Heureusement, le commissaire Guillaume Suitaume veille au grain !

Avis : j’avais peur en commençant ce livre que je trouve l’humour trop lourd, trop forcé, qu’au bout de dix pages j’en ai marre, je me retrouve enfouis et que le calembour prime sur l’histoire. Mais ce ne fut pas le cas. Bien entendu la plume est pleine d’humour, jeux de mots et autres contrepetries, même les noms des personnages sont amusants (mon chouchou étant « Habib Liotek »), mais cela sert l’histoire et j’ai trouvé ça très drôle et satirique.

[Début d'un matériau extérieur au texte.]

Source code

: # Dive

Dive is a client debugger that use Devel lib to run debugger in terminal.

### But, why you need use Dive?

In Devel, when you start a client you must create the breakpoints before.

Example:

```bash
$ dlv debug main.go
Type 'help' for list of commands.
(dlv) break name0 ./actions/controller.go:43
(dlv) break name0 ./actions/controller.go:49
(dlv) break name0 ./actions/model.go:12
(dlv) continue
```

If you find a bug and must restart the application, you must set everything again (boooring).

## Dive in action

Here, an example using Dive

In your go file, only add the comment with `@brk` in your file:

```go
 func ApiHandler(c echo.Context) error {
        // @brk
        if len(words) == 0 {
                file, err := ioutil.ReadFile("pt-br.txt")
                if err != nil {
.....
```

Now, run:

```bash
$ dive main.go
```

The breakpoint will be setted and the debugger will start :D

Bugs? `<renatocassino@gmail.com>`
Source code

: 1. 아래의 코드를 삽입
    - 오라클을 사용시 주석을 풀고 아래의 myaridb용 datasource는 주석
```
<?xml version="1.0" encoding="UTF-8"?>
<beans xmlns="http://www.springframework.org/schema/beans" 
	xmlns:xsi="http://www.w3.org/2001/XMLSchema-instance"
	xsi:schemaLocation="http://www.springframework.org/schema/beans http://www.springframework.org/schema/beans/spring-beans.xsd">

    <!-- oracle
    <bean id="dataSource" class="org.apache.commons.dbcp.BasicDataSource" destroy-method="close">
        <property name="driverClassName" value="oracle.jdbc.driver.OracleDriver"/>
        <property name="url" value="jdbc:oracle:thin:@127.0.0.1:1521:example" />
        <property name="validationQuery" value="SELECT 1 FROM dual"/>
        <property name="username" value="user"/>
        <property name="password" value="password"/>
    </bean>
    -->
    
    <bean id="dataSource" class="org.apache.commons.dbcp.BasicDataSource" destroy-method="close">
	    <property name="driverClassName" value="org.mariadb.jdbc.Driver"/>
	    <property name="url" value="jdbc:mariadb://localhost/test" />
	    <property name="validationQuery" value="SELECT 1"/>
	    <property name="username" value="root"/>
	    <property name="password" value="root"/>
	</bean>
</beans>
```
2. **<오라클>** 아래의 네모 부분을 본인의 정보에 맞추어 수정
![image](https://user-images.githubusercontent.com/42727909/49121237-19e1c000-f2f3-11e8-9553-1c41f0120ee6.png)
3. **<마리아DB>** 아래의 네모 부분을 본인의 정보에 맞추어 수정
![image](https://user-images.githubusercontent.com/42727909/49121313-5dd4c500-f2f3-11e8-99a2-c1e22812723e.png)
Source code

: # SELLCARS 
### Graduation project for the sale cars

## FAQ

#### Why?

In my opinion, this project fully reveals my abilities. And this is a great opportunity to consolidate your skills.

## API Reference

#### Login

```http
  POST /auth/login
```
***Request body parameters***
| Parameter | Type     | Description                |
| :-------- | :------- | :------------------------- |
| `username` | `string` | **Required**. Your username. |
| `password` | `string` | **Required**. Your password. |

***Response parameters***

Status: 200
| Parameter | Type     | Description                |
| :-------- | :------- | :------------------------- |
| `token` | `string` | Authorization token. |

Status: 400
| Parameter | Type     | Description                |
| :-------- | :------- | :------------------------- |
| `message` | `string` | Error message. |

L’enquête est assez loufoque, mais fonctionne bien. Il est évident que l’auteur prend des raccourcis, certaines choses sont analysés bien trop vites, et franchement deux jours pour ce genre d’enquête? C’est vraiment trop rapide. Mais on est prévenu dès le début, on sait dans quoi on se lance, ce n’est pas réaliste certes, mais ça ne dérange en rien. On se marre, on est en pleins suspens tout de même (parce que moi je l’ai pas vu venir qui c’était le Bec), et on a le droit à une enquête. Les relations des personnages sont marrantes, même si je regrette qu’il ne soit pas un brin plus développé. Certes on sait que Purdey Prune a un physique à faire tomber n’importe qui, Guillaume Suitaume est un excellent profiler (a l’humour bien présent) et son patron Hercule Comenvetu ne pense qu’à ses vacances (et sa popularité), il y a aussi Achille Pendule et Habib Liotek qui travaille avec Suitaume et qui ne s’entendent pas du tout, mais j’ai tout de même trouvé que de façon générale c’était survolé. Cependant, ce n’est pas tellement gênant et le livre reste très entraînant.

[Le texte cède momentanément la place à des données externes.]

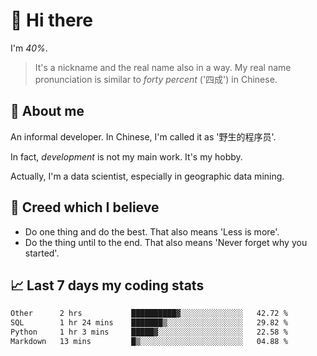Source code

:# 👋 Hi there

I'm *40%*.

> It's a nickname and the real name also in a way.
> My real name pronunciation is similar to *forty percent* ('四成') in Chinese.

## :speech_balloon: About me

An informal developer. In Chinese, I'm called it as '野生的程序员'.

In fact, _development_ is not my main work. It's my hobby.

Actually, I'm a data scientist, especially in geographic data mining.

## :see_no_evil: Creed which I believe

- Do one thing and do the best. That also means 'Less is more'.
- Do the thing until to the end. That also means 'Never forget why you started'.

## :chart_with_upwards_trend: Last 7 days my coding stats

<!--START_SECTION:waka-->

```txt
Other      2 hrs           ██████████▓░░░░░░░░░░░░░░   42.72 %
SQL        1 hr 24 mins    ███████▒░░░░░░░░░░░░░░░░░   29.82 %
Python     1 hr 3 mins     █████▓░░░░░░░░░░░░░░░░░░░   22.58 %
Markdown   13 mins         █▒░░░░░░░░░░░░░░░░░░░░░░░   04.88 %
```

<!--END_SECTION:waka-->
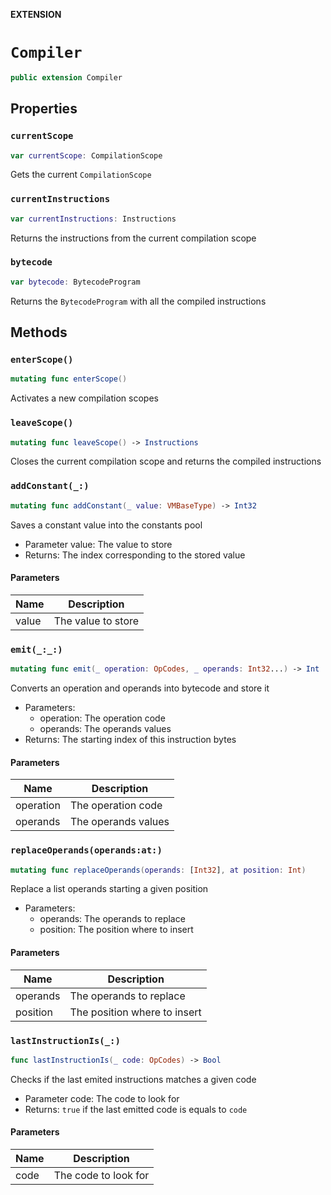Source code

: **EXTENSION**

# `Compiler`
```swift
public extension Compiler
```

## Properties
### `currentScope`

```swift
var currentScope: CompilationScope
```

Gets the current `CompilationScope`

### `currentInstructions`

```swift
var currentInstructions: Instructions
```

Returns the instructions from the current compilation scope

### `bytecode`

```swift
var bytecode: BytecodeProgram
```

Returns the `BytecodeProgram` with all the compiled instructions

## Methods
### `enterScope()`

```swift
mutating func enterScope()
```

Activates a new compilation scopes

### `leaveScope()`

```swift
mutating func leaveScope() -> Instructions
```

Closes the current compilation scope and returns the compiled instructions

### `addConstant(_:)`

```swift
mutating func addConstant(_ value: VMBaseType) -> Int32
```

Saves a constant value into the constants pool
- Parameter value: The value to store
- Returns: The index corresponding to the stored value

#### Parameters

| Name | Description |
| ---- | ----------- |
| value | The value to store |

### `emit(_:_:)`

```swift
mutating func emit(_ operation: OpCodes, _ operands: Int32...) -> Int
```

Converts an operation and operands into bytecode and store it
- Parameters:
  - operation: The operation code
  - operands: The operands values
- Returns: The starting index of this instruction bytes

#### Parameters

| Name | Description |
| ---- | ----------- |
| operation | The operation code |
| operands | The operands values |

### `replaceOperands(operands:at:)`

```swift
mutating func replaceOperands(operands: [Int32], at position: Int)
```

Replace a list operands starting a given position
- Parameters:
  - operands: The operands to replace
  - position: The position where to insert

#### Parameters

| Name | Description |
| ---- | ----------- |
| operands | The operands to replace |
| position | The position where to insert |

### `lastInstructionIs(_:)`

```swift
func lastInstructionIs(_ code: OpCodes) -> Bool
```

Checks if the last emited instructions matches a given code
- Parameter code: The code to look for
- Returns: `true` if the last emitted code is equals to `code`

#### Parameters

| Name | Description |
| ---- | ----------- |
| code | The code to look for |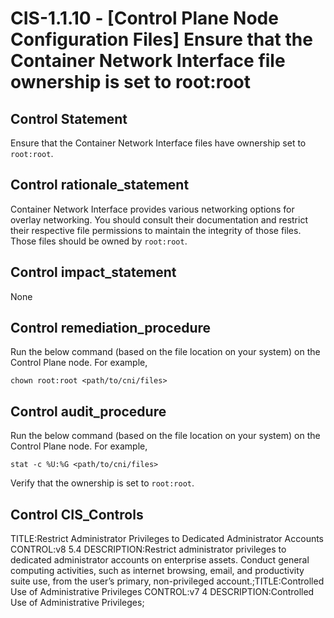 # CIS-1.1.10 - \[Control Plane Node Configuration Files\] Ensure that the Container Network Interface file ownership is set to root:root

## Control Statement

Ensure that the Container Network Interface files have ownership set to `root:root`.

## Control rationale_statement

Container Network Interface provides various networking options for overlay networking. You should consult their documentation and restrict their respective file permissions to maintain the integrity of those files. Those files should be owned by `root:root`.

## Control impact_statement

None

## Control remediation_procedure

Run the below command (based on the file location on your system) on the Control Plane node. For example,

```
chown root:root <path/to/cni/files>
```

## Control audit_procedure

Run the below command (based on the file location on your system) on the Control Plane node. For example,

```
stat -c %U:%G <path/to/cni/files>
```

Verify that the ownership is set to `root:root`.

## Control CIS_Controls

TITLE:Restrict Administrator Privileges to Dedicated Administrator Accounts CONTROL:v8 5.4 DESCRIPTION:Restrict administrator privileges to dedicated administrator accounts on enterprise assets. Conduct general computing activities, such as internet browsing, email, and productivity suite use, from the user’s primary, non-privileged account.;TITLE:Controlled Use of Administrative Privileges CONTROL:v7 4 DESCRIPTION:Controlled Use of Administrative Privileges;
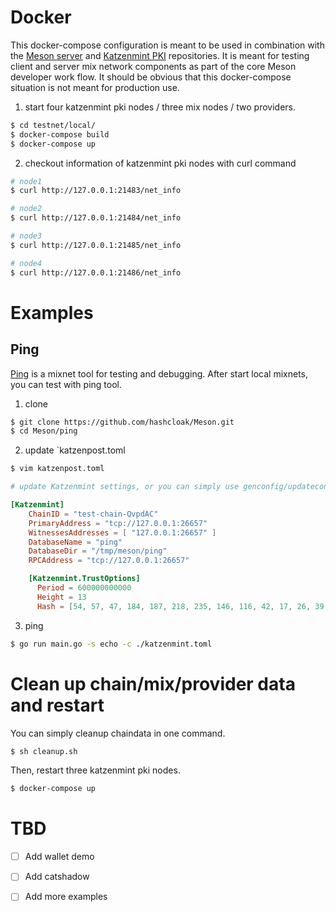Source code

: # Docker
This docker-compose configuration is meant to be used in combination with the [Meson server](https://github.com/hashcloak/Meson/tree/monorepo/server) and [Katzenmint PKI](https://github.com/hashcloak/Meson/tree/monorepo/katzenmint) repositories. It is meant for testing client and server mix network components as part of the core Meson developer work flow. It should be obvious that this docker-compose situation is not meant for production use.

1. start four katzenmint pki nodes / three mix nodes / two providers.
```BASH
$ cd testnet/local/
$ docker-compose build
$ docker-compose up
```

2. checkout information of katzenmint pki nodes with curl command
```BASH
# node1
$ curl http://127.0.0.1:21483/net_info

# node2
$ curl http://127.0.0.1:21484/net_info

# node3
$ curl http://127.0.0.1:21485/net_info

# node4
$ curl http://127.0.0.1:21486/net_info
```

# Examples

## Ping
[Ping](https://github.com/hashcloak/Meson/tree/monorepo/ping) is a mixnet tool for testing and debugging. After start local mixnets, you can test with ping tool.

1. clone
```BASH
$ git clone https://github.com/hashcloak/Meson.git
$ cd Meson/ping
```

2. update `katzenpost.toml
```BASH
$ vim katzenpost.toml
```

```TOML
# update Katzenmint settings, or you can simply use genconfig/updateconfig to update, see: https://github.com/hashcloak/Meson/tree/monorepo/genconfig

[Katzenmint]
    ChainID = "test-chain-QvpdAC"
    PrimaryAddress = "tcp://127.0.0.1:26657"
    WitnessesAddresses = [ "127.0.0.1:26657" ]
    DatabaseName = "ping"
    DatabaseDir = "/tmp/meson/ping"
    RPCAddress = "tcp://127.0.0.1:26657"

    [Katzenmint.TrustOptions]
      Period = 600000000000
      Height = 13
      Hash = [54, 57, 47, 184, 187, 218, 235, 146, 116, 42, 17, 26, 39, 62, 241, 55, 25, 108, 10, 156, 59, 217, 7, 96, 76, 102, 248, 214, 37, 129, 9, 106]
```

3. ping
```BASH
$ go run main.go -s echo -c ./katzenmint.toml
```

# Clean up chain/mix/provider data and restart

You can simply cleanup chaindata in one command.
```BASH
$ sh cleanup.sh
```

Then, restart three katzenmint pki nodes.
```BASH
$ docker-compose up
```

# TBD
- [ ] Add wallet demo

- [ ] Add catshadow

- [ ] Add more examples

Je ne me suis pas du tout ennuyée, il y avait – en plus de l’humour – pas mal de rebondissement, des dialogues et des interventions de l’auteur qui sont vraiment drôles.
Un détail vers la fin m’a arraché un sourire car je ne m’y attendais pas, mais j’ai trouvé ça finement joué et très sympathique au final.

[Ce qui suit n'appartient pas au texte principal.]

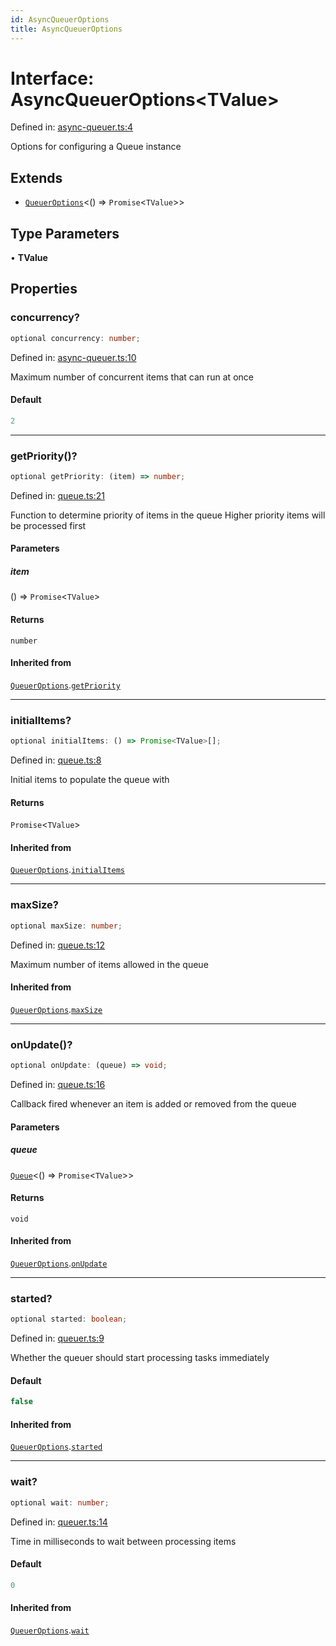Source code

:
 ```yaml
---
id: AsyncQueuerOptions
title: AsyncQueuerOptions
---
```


<!-- DO NOT EDIT: this page is autogenerated from the type comments -->

# Interface: AsyncQueuerOptions\<TValue\>

Defined in: [async-queuer.ts:4](https://github.com/TanStack/bouncer/blob/main/packages/pacer/src/async-queuer.ts#L4)

Options for configuring a Queue instance

## Extends

- [`QueuerOptions`](queueroptions.md)\<() => `Promise`\<`TValue`\>\>

## Type Parameters

• **TValue**

## Properties

### concurrency?

```ts
optional concurrency: number;
```

Defined in: [async-queuer.ts:10](https://github.com/TanStack/bouncer/blob/main/packages/pacer/src/async-queuer.ts#L10)

Maximum number of concurrent items that can run at once

#### Default

```ts
2
```

***

### getPriority()?

```ts
optional getPriority: (item) => number;
```

Defined in: [queue.ts:21](https://github.com/TanStack/bouncer/blob/main/packages/pacer/src/queue.ts#L21)

Function to determine priority of items in the queue
Higher priority items will be processed first

#### Parameters

##### item

() => `Promise`\<`TValue`\>

#### Returns

`number`

#### Inherited from

[`QueuerOptions`](queueroptions.md).[`getPriority`](QueuerOptions.md#getpriority)

***

### initialItems?

```ts
optional initialItems: () => Promise<TValue>[];
```

Defined in: [queue.ts:8](https://github.com/TanStack/bouncer/blob/main/packages/pacer/src/queue.ts#L8)

Initial items to populate the queue with

#### Returns

`Promise`\<`TValue`\>

#### Inherited from

[`QueuerOptions`](queueroptions.md).[`initialItems`](QueuerOptions.md#initialitems)

***

### maxSize?

```ts
optional maxSize: number;
```

Defined in: [queue.ts:12](https://github.com/TanStack/bouncer/blob/main/packages/pacer/src/queue.ts#L12)

Maximum number of items allowed in the queue

#### Inherited from

[`QueuerOptions`](queueroptions.md).[`maxSize`](QueuerOptions.md#maxsize)

***

### onUpdate()?

```ts
optional onUpdate: (queue) => void;
```

Defined in: [queue.ts:16](https://github.com/TanStack/bouncer/blob/main/packages/pacer/src/queue.ts#L16)

Callback fired whenever an item is added or removed from the queue

#### Parameters

##### queue

[`Queue`](../classes/queue.md)\<() => `Promise`\<`TValue`\>\>

#### Returns

`void`

#### Inherited from

[`QueuerOptions`](queueroptions.md).[`onUpdate`](QueuerOptions.md#onupdate)

***

### started?

```ts
optional started: boolean;
```

Defined in: [queuer.ts:9](https://github.com/TanStack/bouncer/blob/main/packages/pacer/src/queuer.ts#L9)

Whether the queuer should start processing tasks immediately

#### Default

```ts
false
```

#### Inherited from

[`QueuerOptions`](queueroptions.md).[`started`](QueuerOptions.md#started)

***

### wait?

```ts
optional wait: number;
```

Defined in: [queuer.ts:14](https://github.com/TanStack/bouncer/blob/main/packages/pacer/src/queuer.ts#L14)

Time in milliseconds to wait between processing items

#### Default

```ts
0
```

#### Inherited from

[`QueuerOptions`](queueroptions.md).[`wait`](QueuerOptions.md#wait)
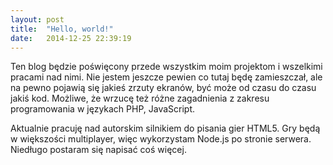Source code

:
 ```yaml
---
layout: post
title:  "Hello, world!"
date:   2014-12-25 22:39:19
---
```


Ten blog będzie poświęcony przede wszystkim moim projektom i wszelkimi pracami nad nimi. Nie jestem jeszcze pewien co tutaj będę zamieszczał, ale na pewno pojawią się jakieś zrzuty ekranów, być może od czasu do czasu jakiś kod. Możliwe, że wrzucę też różne zagadnienia z zakresu programowania w językach PHP, JavaScript.

Aktualnie pracuję nad autorskim silnikiem do pisania gier HTML5. Gry będą w większości multiplayer, więc wykorzystam Node.js po stronie serwera. Niedługo postaram się napisać coś więcej.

En bref, un livre très drôle qui se lit très bien, fait marrer mais aussi réfléchir, contient du suspens, des rebondissement, des personnages fous (même si peut-être un brin trop survolé par moment), une fin très sympa et des dialogues qui valent le coup d’œil (j’ai tellement adoré le passage de Marc Levy à « Un livre a été commis le… » je me suis écroulée de rire).
Je relirai avec un plaisir certain un livre de cet auteur (et ça tombe bien parce que ma sœur en a d’autres dans sa PAL).

Phrase post-itée : 
 » – Commissaire Suitaume, j’écoute… oui, déjà debout… Où ça?… J’arrive.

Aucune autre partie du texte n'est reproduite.